Theodore August Metz (March 14, 1848 – January 12, 1936) was a German-born American bandleader and composer, best known for writing "There'll Be a Hot Time in the Old Town Tonight".

==Biography==
Metz was born in Hanover, where as a child he studied violin at the city's Conservatory. After emigrating to the United States, he worked in a pharmacy in Brooklyn and then as a gymnastics and swimming instructor in Indianapolis, where he took lessons in orchestration. In 1886, he settled in Chicago, where he worked on building projects in the daytime and as a musician at night, conducting local bands in ragtime interpretations of familiar tunes. He became the conductor of a touring company, the McIntyre and Heath Minstrels, and copyrighted "There'll Be a Hot Time in the Old Town Tonight" in 1897.

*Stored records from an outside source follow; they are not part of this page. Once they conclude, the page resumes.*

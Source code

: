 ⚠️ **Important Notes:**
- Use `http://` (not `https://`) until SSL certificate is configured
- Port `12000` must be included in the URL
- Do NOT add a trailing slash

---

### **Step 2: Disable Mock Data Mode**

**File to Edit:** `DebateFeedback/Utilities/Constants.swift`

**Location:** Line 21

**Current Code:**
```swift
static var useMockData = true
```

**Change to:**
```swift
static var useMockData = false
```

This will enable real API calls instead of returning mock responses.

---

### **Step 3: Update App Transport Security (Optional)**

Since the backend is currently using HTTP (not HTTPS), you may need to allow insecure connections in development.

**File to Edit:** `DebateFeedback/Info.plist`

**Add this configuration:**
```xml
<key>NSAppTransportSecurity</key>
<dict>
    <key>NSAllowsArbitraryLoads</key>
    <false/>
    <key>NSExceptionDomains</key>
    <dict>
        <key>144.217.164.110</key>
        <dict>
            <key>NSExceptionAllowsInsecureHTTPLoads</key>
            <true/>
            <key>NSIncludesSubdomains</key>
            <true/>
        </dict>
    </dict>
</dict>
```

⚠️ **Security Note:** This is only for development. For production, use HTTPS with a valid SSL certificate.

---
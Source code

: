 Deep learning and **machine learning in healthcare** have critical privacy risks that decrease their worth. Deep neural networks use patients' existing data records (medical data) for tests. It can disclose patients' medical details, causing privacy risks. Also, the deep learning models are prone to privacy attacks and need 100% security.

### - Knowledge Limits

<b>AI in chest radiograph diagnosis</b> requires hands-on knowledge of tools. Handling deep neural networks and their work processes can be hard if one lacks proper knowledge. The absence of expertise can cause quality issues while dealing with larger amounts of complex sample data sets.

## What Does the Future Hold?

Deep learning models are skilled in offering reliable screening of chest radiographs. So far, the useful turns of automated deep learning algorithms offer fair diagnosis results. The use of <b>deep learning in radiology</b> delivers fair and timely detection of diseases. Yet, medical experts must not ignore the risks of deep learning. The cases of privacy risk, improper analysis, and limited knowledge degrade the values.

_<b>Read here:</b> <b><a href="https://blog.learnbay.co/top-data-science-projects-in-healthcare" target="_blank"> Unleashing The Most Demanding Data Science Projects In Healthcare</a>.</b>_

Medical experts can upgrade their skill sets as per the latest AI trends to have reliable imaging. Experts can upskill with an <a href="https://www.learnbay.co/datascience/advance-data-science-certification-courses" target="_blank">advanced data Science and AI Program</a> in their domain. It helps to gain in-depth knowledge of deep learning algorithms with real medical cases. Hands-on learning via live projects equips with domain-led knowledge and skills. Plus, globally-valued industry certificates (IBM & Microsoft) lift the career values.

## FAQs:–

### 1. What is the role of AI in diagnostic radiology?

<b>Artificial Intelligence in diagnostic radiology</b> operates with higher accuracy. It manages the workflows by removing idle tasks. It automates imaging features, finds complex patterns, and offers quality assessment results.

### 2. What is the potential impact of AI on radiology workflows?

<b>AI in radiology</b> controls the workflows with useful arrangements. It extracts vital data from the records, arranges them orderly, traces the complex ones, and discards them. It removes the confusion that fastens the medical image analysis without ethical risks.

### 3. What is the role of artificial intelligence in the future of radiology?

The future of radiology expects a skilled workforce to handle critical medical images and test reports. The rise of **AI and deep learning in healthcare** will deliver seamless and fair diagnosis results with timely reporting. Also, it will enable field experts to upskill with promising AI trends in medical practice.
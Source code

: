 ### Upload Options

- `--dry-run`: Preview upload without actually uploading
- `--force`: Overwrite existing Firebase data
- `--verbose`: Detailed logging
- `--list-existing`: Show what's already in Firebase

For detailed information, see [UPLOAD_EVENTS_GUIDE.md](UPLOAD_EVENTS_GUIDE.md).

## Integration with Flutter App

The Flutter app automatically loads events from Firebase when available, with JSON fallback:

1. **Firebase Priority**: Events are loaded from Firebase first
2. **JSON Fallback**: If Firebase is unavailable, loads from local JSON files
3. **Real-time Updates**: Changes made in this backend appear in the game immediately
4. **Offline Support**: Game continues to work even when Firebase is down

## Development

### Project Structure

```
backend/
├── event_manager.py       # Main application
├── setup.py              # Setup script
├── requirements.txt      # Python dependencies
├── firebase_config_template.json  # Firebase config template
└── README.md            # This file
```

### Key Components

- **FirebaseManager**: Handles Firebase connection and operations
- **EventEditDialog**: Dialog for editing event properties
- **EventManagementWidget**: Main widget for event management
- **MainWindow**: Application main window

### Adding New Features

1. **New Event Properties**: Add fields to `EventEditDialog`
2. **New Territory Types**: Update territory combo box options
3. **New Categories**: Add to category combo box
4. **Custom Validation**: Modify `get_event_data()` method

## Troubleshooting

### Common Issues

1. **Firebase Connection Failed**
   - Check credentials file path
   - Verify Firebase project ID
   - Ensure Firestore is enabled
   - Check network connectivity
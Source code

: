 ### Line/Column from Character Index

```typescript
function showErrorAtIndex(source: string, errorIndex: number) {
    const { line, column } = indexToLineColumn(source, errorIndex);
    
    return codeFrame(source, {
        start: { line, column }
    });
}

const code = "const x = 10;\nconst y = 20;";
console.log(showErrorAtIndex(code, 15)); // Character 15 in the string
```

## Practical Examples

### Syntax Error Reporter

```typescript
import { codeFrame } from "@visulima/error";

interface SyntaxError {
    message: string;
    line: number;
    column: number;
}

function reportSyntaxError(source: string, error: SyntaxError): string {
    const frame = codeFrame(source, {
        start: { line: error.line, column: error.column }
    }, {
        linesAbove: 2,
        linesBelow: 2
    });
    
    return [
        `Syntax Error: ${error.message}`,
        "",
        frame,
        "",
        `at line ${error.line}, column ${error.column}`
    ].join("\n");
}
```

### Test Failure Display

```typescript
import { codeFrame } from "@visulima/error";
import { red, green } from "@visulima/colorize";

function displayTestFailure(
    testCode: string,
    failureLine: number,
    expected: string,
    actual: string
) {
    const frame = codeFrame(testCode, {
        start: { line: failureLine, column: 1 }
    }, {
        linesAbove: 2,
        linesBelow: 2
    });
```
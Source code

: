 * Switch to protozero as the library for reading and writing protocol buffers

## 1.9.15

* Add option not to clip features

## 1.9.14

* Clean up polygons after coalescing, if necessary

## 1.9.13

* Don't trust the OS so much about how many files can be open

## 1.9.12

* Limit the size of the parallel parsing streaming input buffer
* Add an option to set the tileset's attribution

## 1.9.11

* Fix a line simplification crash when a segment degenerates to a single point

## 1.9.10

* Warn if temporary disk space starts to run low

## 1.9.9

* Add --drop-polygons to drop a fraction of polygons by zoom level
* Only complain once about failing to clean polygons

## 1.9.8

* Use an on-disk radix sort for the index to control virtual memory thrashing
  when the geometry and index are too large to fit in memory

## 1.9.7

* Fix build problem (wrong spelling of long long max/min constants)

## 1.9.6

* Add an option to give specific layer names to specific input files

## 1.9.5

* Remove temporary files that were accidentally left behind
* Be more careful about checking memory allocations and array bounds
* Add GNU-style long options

According to Metz, he wrote the tune after seeing children starting a fire in a place called "Old Town", although it has also been suggested that he may have first heard the tune played by musicians in Babe Connor's well-known brothel in St. Louis, Missouri. It became his company's signature tune in their street parades, and words were added by one of the company's singers, Joe Hayden. The song became a popular marching tune, especially during the Spanish–American War of 1898, when enemy troops reputedly heard it so often that they believed it to be the national anthem.

Metz wrote a number of other popular tunes, including "When the Roses Are in Bloom" and "Never Do Nothin' for Nobody", as well as an operetta, Poketa, with libretto by Monroe Rosenfeld. He set up a music publishing company in Stamford, Connecticut, later relocating to New York City. He retired there after World War I. In 1935, he received a standing ovation at Madison Square Garden when the band played "There'll Be a Hot Time in the Old Town Tonight". He died in New York in 1936, aged 87.